The preference for light skin not only occurs in the black community, but also in South Asia and other communities. This preference has led to those with dark skin, being discriminated against and facing prejudice. This is known as colourism. Those with light skin receive certain privileges that dark skinned individuals do not receive. They are less likely to be racially profiled, more likely to get a job and more likely to be accepted by other racial groups.
However, this isn’t a recent trend. The preference for light skin in the black community, stems from slavery. Though all slaves were exploited, dehumanised and violated, those with light skin were treated favourably. Slaves with light skin were forced to work in the slave master’s house, whilst slaves with dark skin were relegated to the cotton fields.
Even though black people have broken away from the chains and shackles of slavery, the belief that light skin is “better,” still exists and continues to breed envy and hatred within communities. Darker skin is seen by some as less attractive, not exotic enough, or just plain ugly.

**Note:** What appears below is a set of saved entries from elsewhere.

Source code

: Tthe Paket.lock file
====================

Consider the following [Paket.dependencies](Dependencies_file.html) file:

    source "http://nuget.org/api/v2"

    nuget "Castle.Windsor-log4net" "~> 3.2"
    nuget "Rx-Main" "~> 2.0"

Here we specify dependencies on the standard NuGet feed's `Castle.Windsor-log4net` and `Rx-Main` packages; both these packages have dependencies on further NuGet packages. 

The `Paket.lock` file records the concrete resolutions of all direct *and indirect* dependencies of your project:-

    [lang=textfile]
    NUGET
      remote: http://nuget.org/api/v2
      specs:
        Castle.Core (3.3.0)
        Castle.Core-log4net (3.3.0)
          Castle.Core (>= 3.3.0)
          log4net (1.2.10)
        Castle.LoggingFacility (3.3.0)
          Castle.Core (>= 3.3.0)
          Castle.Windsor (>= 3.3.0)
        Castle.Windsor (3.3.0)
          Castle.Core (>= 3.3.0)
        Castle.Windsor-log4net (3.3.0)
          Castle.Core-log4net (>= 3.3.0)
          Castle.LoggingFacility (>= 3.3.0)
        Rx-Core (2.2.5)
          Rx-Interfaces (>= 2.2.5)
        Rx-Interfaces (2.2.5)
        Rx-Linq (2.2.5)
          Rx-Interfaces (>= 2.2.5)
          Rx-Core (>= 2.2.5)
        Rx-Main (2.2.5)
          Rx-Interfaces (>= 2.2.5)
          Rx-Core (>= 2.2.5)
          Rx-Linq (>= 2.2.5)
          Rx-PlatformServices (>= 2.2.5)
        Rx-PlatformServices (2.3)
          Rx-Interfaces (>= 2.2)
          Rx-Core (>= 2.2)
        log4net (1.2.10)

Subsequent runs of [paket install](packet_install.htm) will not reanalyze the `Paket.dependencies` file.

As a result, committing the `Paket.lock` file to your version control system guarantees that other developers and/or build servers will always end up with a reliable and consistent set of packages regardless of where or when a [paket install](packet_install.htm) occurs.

London nightclubs such as DSTRKT, have been accused by partygoers of denying dark skin women entry, whilst allowing their light skin counterparts entry. Others have taken to Twitter to share their experiences of racist door policies at nightclubs.
Nonetheless, nightclubs aren’t the only organisations who have been accused of favouring light skin. Magazines like InStyle and Elle, have been accused of white-washing black women, in an attempt to make them appear lighter. In white-washing images of black women, magazines are in fact perpetuating the notion that dark skin is less desirable, and doesn’t appeal to the masses.
People have taken to social media to combat the shaming of dark skin. Various Instagram pages have been created in order to celebrate dark skin. Hashtags such as #darkskinwomen and #unfairandlovely, have received thousands of posts in hopes of readdressing the stigma attached to dark skin. These pages not only instil confidence in those with dark skin, they also reaffirm the fact that dark skin has always been beautiful.